You can’t blame Saban and Spurrier for wanting to retreat from a life of criticism to a life on being treated like little gods. The very morning last week that Saban decided to walk out on Miami, he boarded a private jet for Alabama, where he was received by a worshipful throng as if he were Dwight Eisenhower returning from the defeat of Germany. Saban simply left his Miami problems behind, not even bothering to say goodbye to the assistants and players who depended on him. If you’re a little god, you go where the worshippers are.
Ouch.
Excellent post, Jaquandor, and nice way to hit on a lot of angles.
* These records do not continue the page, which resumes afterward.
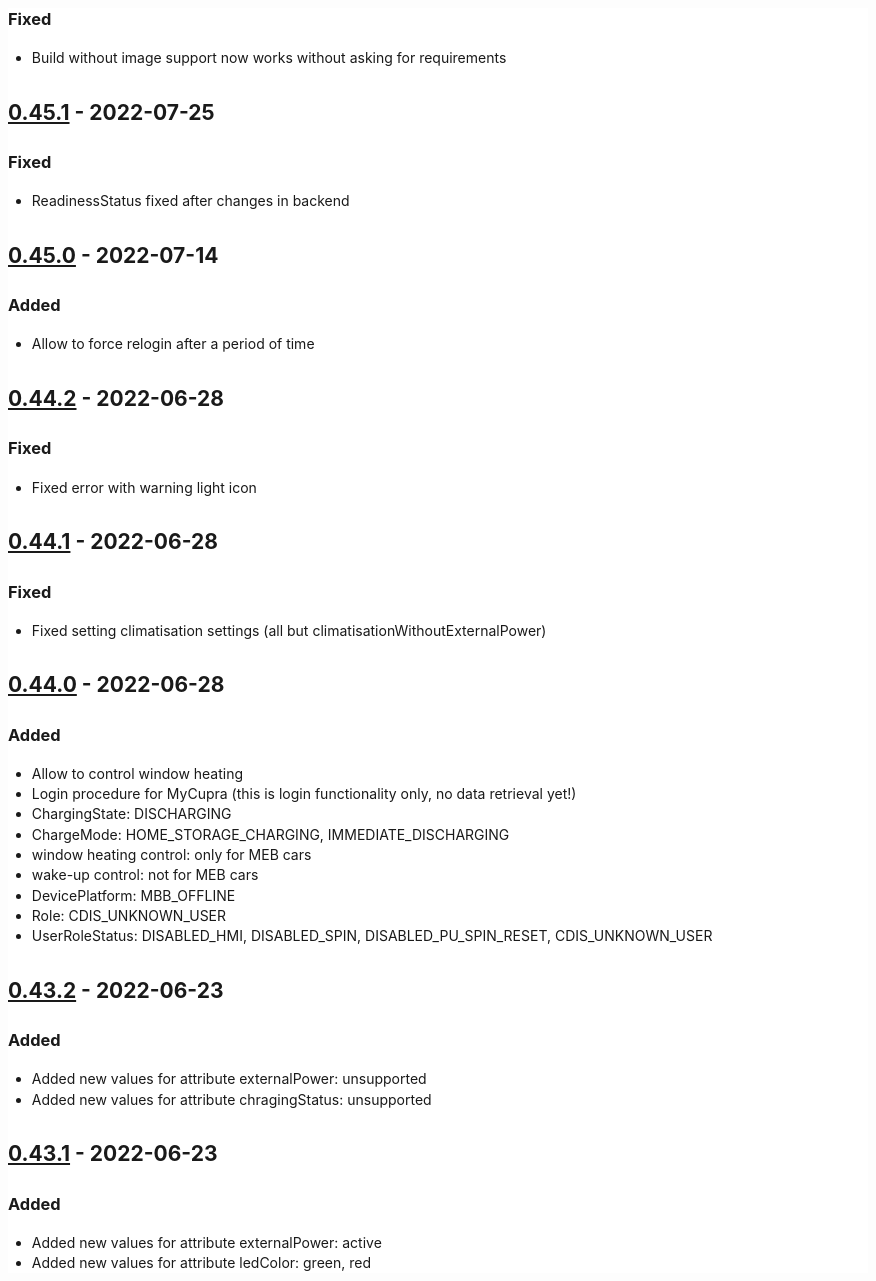 ### Fixed
- Build without image support now works without asking for requirements

## [0.45.1] - 2022-07-25
### Fixed
- ReadinessStatus fixed after changes in backend

## [0.45.0] - 2022-07-14
### Added
- Allow to force relogin after a period of time

## [0.44.2] - 2022-06-28
### Fixed
- Fixed error with warning light icon

## [0.44.1] - 2022-06-28
### Fixed
- Fixed setting climatisation settings (all but climatisationWithoutExternalPower)

## [0.44.0] - 2022-06-28
### Added
- Allow to control window heating
- Login procedure for MyCupra (this is login functionality only, no data retrieval yet!)
- ChargingState: DISCHARGING
- ChargeMode: HOME_STORAGE_CHARGING, IMMEDIATE_DISCHARGING
- window heating control: only for MEB cars
- wake-up control: not for MEB cars
- DevicePlatform: MBB_OFFLINE
- Role: CDIS_UNKNOWN_USER
- UserRoleStatus: DISABLED_HMI, DISABLED_SPIN, DISABLED_PU_SPIN_RESET, CDIS_UNKNOWN_USER

## [0.43.2] - 2022-06-23
### Added
- Added new values for attribute externalPower: unsupported
- Added new values for attribute chragingStatus: unsupported

## [0.43.1] - 2022-06-23
### Added
- Added new values for attribute externalPower: active
- Added new values for attribute ledColor: green, red


[unreleased]: https://github.com/tillsteinbach/WeConnect-python/compare/v0.60.4...HEAD
[0.60.4]: https://github.com/tillsteinbach/WeConnect-python/releases/tag/v0.60.4
[0.60.3]: https://github.com/tillsteinbach/WeConnect-python/releases/tag/v0.60.3
[0.60.2]: https://github.com/tillsteinbach/WeConnect-python/releases/tag/v0.60.2
[0.60.1]: https://github.com/tillsteinbach/WeConnect-python/releases/tag/v0.60.1
[0.60.0]: https://github.com/tillsteinbach/WeConnect-python/releases/tag/v0.60.0
[0.59.5]: https://github.com/tillsteinbach/WeConnect-python/releases/tag/v0.59.5
[0.59.4]: https://github.com/tillsteinbach/WeConnect-python/releases/tag/v0.59.4
[0.59.3]: https://github.com/tillsteinbach/WeConnect-python/releases/tag/v0.59.3
[0.59.2]: https://github.com/tillsteinbach/WeConnect-python/releases/tag/v0.59.2
[0.59.1]: https://github.com/tillsteinbach/WeConnect-python/releases/tag/v0.59.1
[0.59.0]: https://github.com/tillsteinbach/WeConnect-python/releases/tag/v0.59.0
[0.58.3]: https://github.com/tillsteinbach/WeConnect-python/releases/tag/v0.58.3
[0.58.2]: https://github.com/tillsteinbach/WeConnect-python/releases/tag/v0.58.2
[0.58.1]: https://github.com/tillsteinbach/WeConnect-python/releases/tag/v0.58.1
[0.58.0]: https://github.com/tillsteinbach/WeConnect-python/releases/tag/v0.58.0
[0.57.0]: https://github.com/tillsteinbach/WeConnect-python/releases/tag/v0.57.0
[0.56.2]: https://github.com/tillsteinbach/WeConnect-python/releases/tag/v0.56.2
[0.56.1]: https://github.com/tillsteinbach/WeConnect-python/releases/tag/v0.56.1
[0.56.0]: https://github.com/tillsteinbach/WeConnect-python/releases/tag/v0.56.0
[0.55.1]: https://github.com/tillsteinbach/WeConnect-python/releases/tag/v0.55.1
[0.55.0]: https://github.com/tillsteinbach/WeConnect-python/releases/tag/v0.55.0
[0.54.2]: https://github.com/tillsteinbach/WeConnect-python/releases/tag/v0.54.2
[0.54.1]: https://github.com/tillsteinbach/WeConnect-python/releases/tag/v0.54.1
[0.54.0]: https://github.com/tillsteinbach/WeConnect-python/releases/tag/v0.54.0
[0.53.0]: https://github.com/tillsteinbach/WeConnect-python/releases/tag/v0.53.0
[0.52.0]: https://github.com/tillsteinbach/WeConnect-python/releases/tag/v0.52.0
[0.51.1]: https://github.com/tillsteinbach/WeConnect-python/releases/tag/v0.51.1
[0.51.0]: https://github.com/tillsteinbach/WeConnect-python/releases/tag/v0.51.0
[0.50.1]: https://github.com/tillsteinbach/WeConnect-python/releases/tag/v0.50.1
[0.50.0]: https://github.com/tillsteinbach/WeConnect-python/releases/tag/v0.50.0
[0.49.0]: https://github.com/tillsteinbach/WeConnect-python/releases/tag/v0.49.0
[0.48.3]: https://github.com/tillsteinbach/WeConnect-python/releases/tag/v0.48.3
[0.48.2]: https://github.com/tillsteinbach/WeConnect-python/releases/tag/v0.48.2
[0.48.1]: https://github.com/tillsteinbach/WeConnect-python/releases/tag/v0.48.1
[0.48.0]: https://github.com/tillsteinbach/WeConnect-python/releases/tag/v0.48.0
[0.47.1]: https://github.com/tillsteinbach/WeConnect-python/releases/tag/v0.47.1
[0.47.0]: https://github.com/tillsteinbach/WeConnect-python/releases/tag/v0.47.0
[0.46.0]: https://github.com/tillsteinbach/WeConnect-python/releases/tag/v0.46.0
[0.45.1]: https://github.com/tillsteinbach/WeConnect-python/releases/tag/v0.45.1
[0.45.0]: https://github.com/tillsteinbach/WeConnect-python/releases/tag/v0.45.0
[0.44.2]: https://github.com/tillsteinbach/WeConnect-python/releases/tag/v0.44.2
[0.44.1]: https://github.com/tillsteinbach/WeConnect-python/releases/tag/v0.44.1
[0.44.0]: https://github.com/tillsteinbach/WeConnect-python/releases/tag/v0.44.0
[0.43.2]: https://github.com/tillsteinbach/WeConnect-python/releases/tag/v0.43.2
[0.43.1]: https://github.com/tillsteinbach/WeConnect-python/releases/tag/v0.43.1
[0.43.0]: https://github.com/tillsteinbach/WeConnect-python/releases/tag/v0.43.0
[0.42.0]: https://github.com/tillsteinbach/WeConnect-python/releases/tag/v0.42.0
[0.41.0]: https://github.com/tillsteinbach/WeConnect-python/releases/tag/v0.41.0
[0.40.0]: https://github.com/tillsteinbach/WeConnect-python/releases/tag/v0.40.0
[0.39.0]: https://github.com/tillsteinbach/WeConnect-python/releases/tag/v0.39.0
[0.38.1]: https://github.com/tillsteinbach/WeConnect-python/releases/tag/v0.38.1
[0.38.0]: https://github.com/tillsteinbach/WeConnect-python/releases/tag/v0.38.0
[0.37.2]: https://github.com/tillsteinbach/WeConnect-python/releases/tag/v0.37.2
[0.37.1]: https://github.com/tillsteinbach/WeConnect-python/releases/tag/v0.37.1
[0.37.0]: https://github.com/tillsteinbach/WeConnect-python/releases/tag/v0.37.0
[0.36.4]: https://github.com/tillsteinbach/WeConnect-python/releases/tag/v0.36.4
[0.36.3]: https://github.com/tillsteinbach/WeConnect-python/releases/tag/v0.36.3
[0.36.2]: https://github.com/tillsteinbach/WeConnect-python/releases/tag/v0.36.2
[0.36.1]: https://github.com/tillsteinbach/WeConnect-python/releases/tag/v0.36.1
[0.36.0]: https://github.com/tillsteinbach/WeConnect-python/releases/tag/v0.36.0
[0.35.1]: https://github.com/tillsteinbach/WeConnect-python/releases/tag/v0.35.1
[0.35.0]: https://github.com/tillsteinbach/WeConnect-python/releases/tag/v0.35.0
[0.34.0]: https://github.com/tillsteinbach/WeConnect-python/releases/tag/v0.34.0
[0.33.0]: https://github.com/tillsteinbach/WeConnect-python/releases/tag/v0.33.0
[0.32.1]: https://github.com/tillsteinbach/WeConnect-python/releases/tag/v0.32.1
[0.32.0]: https://github.com/tillsteinbach/WeConnect-python/releases/tag/v0.32.0
[0.31.0]: https://github.com/tillsteinbach/WeConnect-python/releases/tag/v0.31.0
[0.30.4]: https://github.com/tillsteinbach/WeConnect-python/releases/tag/v0.30.4
[0.30.3]: https://github.com/tillsteinbach/WeConnect-python/releases/tag/v0.30.3
[0.30.2]: https://github.com/tillsteinbach/WeConnect-python/releases/tag/v0.30.2
[0.30.1]: https://github.com/tillsteinbach/WeConnect-python/releases/tag/v0.30.1
[0.30.0]: https://github.com/tillsteinbach/WeConnect-python/releases/tag/v0.30.0
[0.29.0]: https://github.com/tillsteinbach/WeConnect-python/releases/tag/v0.29.0
[0.28.0]: https://github.com/tillsteinbach/WeConnect-python/releases/tag/v0.28.0
[0.27.2]: https://github.com/tillsteinbach/WeConnect-python/releases/tag/v0.27.2
[0.27.1]: https://github.com/tillsteinbach/WeConnect-python/releases/tag/v0.27.1
[0.27.0]: https://github.com/tillsteinbach/WeConnect-python/releases/tag/v0.27.0
[0.26.0]: https://github.com/tillsteinbach/WeConnect-python/releases/tag/v0.26.0
[0.25.1]: https://github.com/tillsteinbach/WeConnect-python/releases/tag/v0.25.1
[0.25.0]: https://github.com/tillsteinbach/WeConnect-python/releases/tag/v0.25.0
[0.24.0]: https://github.com/tillsteinbach/WeConnect-python/releases/tag/v0.24.0
[0.23.1]: https://github.com/tillsteinbach/WeConnect-python/releases/tag/v0.23.1
[0.23.0]: https://github.com/tillsteinbach/WeConnect-python/releases/tag/v0.23.0
[0.22.1]: https://github.com/tillsteinbach/WeConnect-python/releases/tag/v0.22.1
[0.22.0]: https://github.com/tillsteinbach/WeConnect-python/releases/tag/v0.22.0
[0.21.5]: https://github.com/tillsteinbach/WeConnect-python/releases/tag/v0.21.5
[0.21.4]: https://github.com/tillsteinbach/WeConnect-python/releases/tag/v0.21.4
[0.21.3]: https://github.com/tillsteinbach/WeConnect-python/releases/tag/v0.21.3
[0.21.2]: https://github.com/tillsteinbach/WeConnect-python/releases/tag/v0.21.2
[0.21.1]: https://github.com/tillsteinbach/WeConnect-python/releases/tag/v0.21.1
[0.21.0]: https://github.com/tillsteinbach/WeConnect-python/releases/tag/v0.21.0
[0.20.15]: https://github.com/tillsteinbach/WeConnect-python/releases/tag/v0.20.15
[0.20.14]: https://github.com/tillsteinbach/WeConnect-python/releases/tag/v0.20.14
[0.20.13]: https://github.com/tillsteinbach/WeConnect-python/releases/tag/v0.20.13
[0.20.12]: https://github.com/tillsteinbach/WeConnect-python/releases/tag/v0.20.12
[0.20.11]: https://github.com/tillsteinbach/WeConnect-python/releases/tag/v0.20.11
[0.20.10]: https://github.com/tillsteinbach/WeConnect-python/releases/tag/v0.20.10
[0.20.9]: https://github.com/tillsteinbach/WeConnect-python/releases/tag/v0.20.9
[0.20.8]: https://github.com/tillsteinbach/WeConnect-python/releases/tag/v0.20.8
[0.20.7]: https://github.com/tillsteinbach/WeConnect-python/releases/tag/v0.20.7
[0.20.6]: https://github.com/tillsteinbach/WeConnect-python/releases/tag/v0.20.6
[0.20.5]: https://github.com/tillsteinbach/WeConnect-python/releases/tag/v0.20.5
[0.20.4]: https://github.com/tillsteinbach/WeConnect-python/releases/tag/v0.20.4
[0.20.3]: https://github.com/tillsteinbach/WeConnect-python/releases/tag/v0.20.3
[0.20.2]: https://github.com/tillsteinbach/WeConnect-python/releases/tag/v0.20.2
[0.20.1]: https://github.com/tillsteinbach/WeConnect-python/releases/tag/v0.20.1
[0.20.0]: https://github.com/tillsteinbach/WeConnect-python/releases/tag/v0.20.0
[0.19.3]: https://github.com/tillsteinbach/WeConnect-python/releases/tag/v0.19.3
[0.19.2]: https://github.com/tillsteinbach/WeConnect-python/releases/tag/v0.19.2
[0.19.1]: https://github.com/tillsteinbach/WeConnect-python/releases/tag/v0.19.1
[0.19.0]: https://github.com/tillsteinbach/WeConnect-python/releases/tag/v0.19.0
[0.18.3]: https://github.com/tillsteinbach/WeConnect-python/releases/tag/v0.18.3
[0.18.2]: https://github.com/tillsteinbach/WeConnect-python/releases/tag/v0.18.2
[0.18.1]: https://github.com/tillsteinbach/WeConnect-python/releases/tag/v0.18.1
[0.18.0]: https://github.com/tillsteinbach/WeConnect-python/releases/tag/v0.18.0
[0.17.0]: https://github.com/tillsteinbach/WeConnect-python/releases/tag/v0.17.0
[0.16.0]: https://github.com/tillsteinbach/WeConnect-python/releases/tag/v0.16.0
[0.15.1]: https://github.com/tillsteinbach/WeConnect-python/releases/tag/v0.15.1
[0.15.0]: https://github.com/tillsteinbach/WeConnect-python/releases/tag/v0.15.0
[0.14.0]: https://github.com/tillsteinbach/WeConnect-python/releases/tag/v0.14.0
[0.13.2]: https://github.com/tillsteinbach/WeConnect-python/releases/tag/v0.13.2
[0.13.1]: https://github.com/tillsteinbach/WeConnect-python/releases/tag/v0.13.1
[0.13.0]: https://github.com/tillsteinbach/WeConnect-python/releases/tag/v0.13.0
[0.12.3]: https://github.com/tillsteinbach/WeConnect-python/releases/tag/v0.12.3
[0.12.2]: https://github.com/tillsteinbach/WeConnect-python/releases/tag/v0.12.2
[0.12.1]: https://github.com/tillsteinbach/WeConnect-python/releases/tag/v0.12.1
[0.12.0]: https://github.com/tillsteinbach/WeConnect-python/releases/tag/v0.12.0
[0.11.1]: https://github.com/tillsteinbach/WeConnect-python/releases/tag/v0.11.1
[0.11.0]: https://github.com/tillsteinbach/WeConnect-python/releases/tag/v0.11.0
[0.10.0]: https://github.com/tillsteinbach/WeConnect-python/releases/tag/v0.10.0
[0.9.1]: https://github.com/tillsteinbach/WeConnect-python/releases/tag/v0.9.1
[0.9.0]: https://github.com/tillsteinbach/WeConnect-python/releases/tag/v0.9.0
[0.8.2]: https://github.com/tillsteinbach/WeConnect-python/releases/tag/v0.8.2
[0.8.1]: https://github.com/tillsteinbach/WeConnect-python/releases/tag/v0.8.1
[0.8.0]: https://github.com/tillsteinbach/WeConnect-python/releases/tag/v0.8.0
[0.7.0]: https://github.com/tillsteinbach/WeConnect-python/releases/tag/v0.7.0
[0.6.2]: https://github.com/tillsteinbach/WeConnect-python/releases/tag/v0.6.2
[0.6.1]: https://github.com/tillsteinbach/WeConnect-python/releases/tag/v0.6.1
[0.6.0]: https://github.com/tillsteinbach/WeConnect-python/releases/tag/v0.6.0
[0.5.2]: https://github.com/tillsteinbach/WeConnect-python/releases/tag/v0.5.2
[0.5.1]: https://github.com/tillsteinbach/WeConnect-python/releases/tag/v0.5.1
[0.5.0]: https://github.com/tillsteinbach/WeConnect-python/releases/tag/v0.5.0
[0.4.1]: https://github.com/tillsteinbach/WeConnect-python/releases/tag/v0.4.1
[0.4.0]: https://github.com/tillsteinbach/WeConnect-python/releases/tag/v0.4.0
[0.3.2]: https://github.com/tillsteinbach/WeConnect-python/releases/tag/v0.3.2
[0.3.1]: https://github.com/tillsteinbach/WeConnect-python/releases/tag/v0.3.1
[0.3.0]: https://github.com/tillsteinbach/WeConnect-python/releases/tag/v0.3.0
[0.2.1]: https://github.com/tillsteinbach/WeConnect-python/releases/tag/v0.2.1
[0.2.0]: https://github.com/tillsteinbach/WeConnect-python/releases/tag/v0.2.0
[0.1.1]: https://github.com/tillsteinbach/WeConnect-python/releases/tag/v0.1.1
[0.1.0]: https://github.com/tillsteinbach/WeConnect-python/releases/tag/v0.1.0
I can barely think less of Saban, and he will quickly disappear from the college football radar of this Wisconsin/Big Ten fan.
Easterbrook alledges his problem is not that Saban left, but the “slimey” way in which he did it.
What was Saban supposed to do? Come out and say “Hi, there’s two weeks left in the Miami season, but I’m negotiating with Alabama.” And what happens if those negotiations fell through? Think his Miami players would ever put out for him again? Think fans would have shown up the next season in Miami? Nope, he would have lost the job at Alabama and Wayne Hyzienga would have had no choice but to kick him to the curb.
I find it much ado about nothing. That being said, if a Bills coach ever did such a thing I would be copying and pasting Don Shula’s words on my own site.
What was Saban supposed to do?
Not negotiating with Alabama during the regular season, or not negotiating with them at all seeing as how he was already under contract to an NFL team and was actually having some success with them (overrated as they may have been before this year).
Everything about the way Saban did this indicates that he’s one of those “I’m out of here as soon as something better comes along” guys. I can’t stand people like that.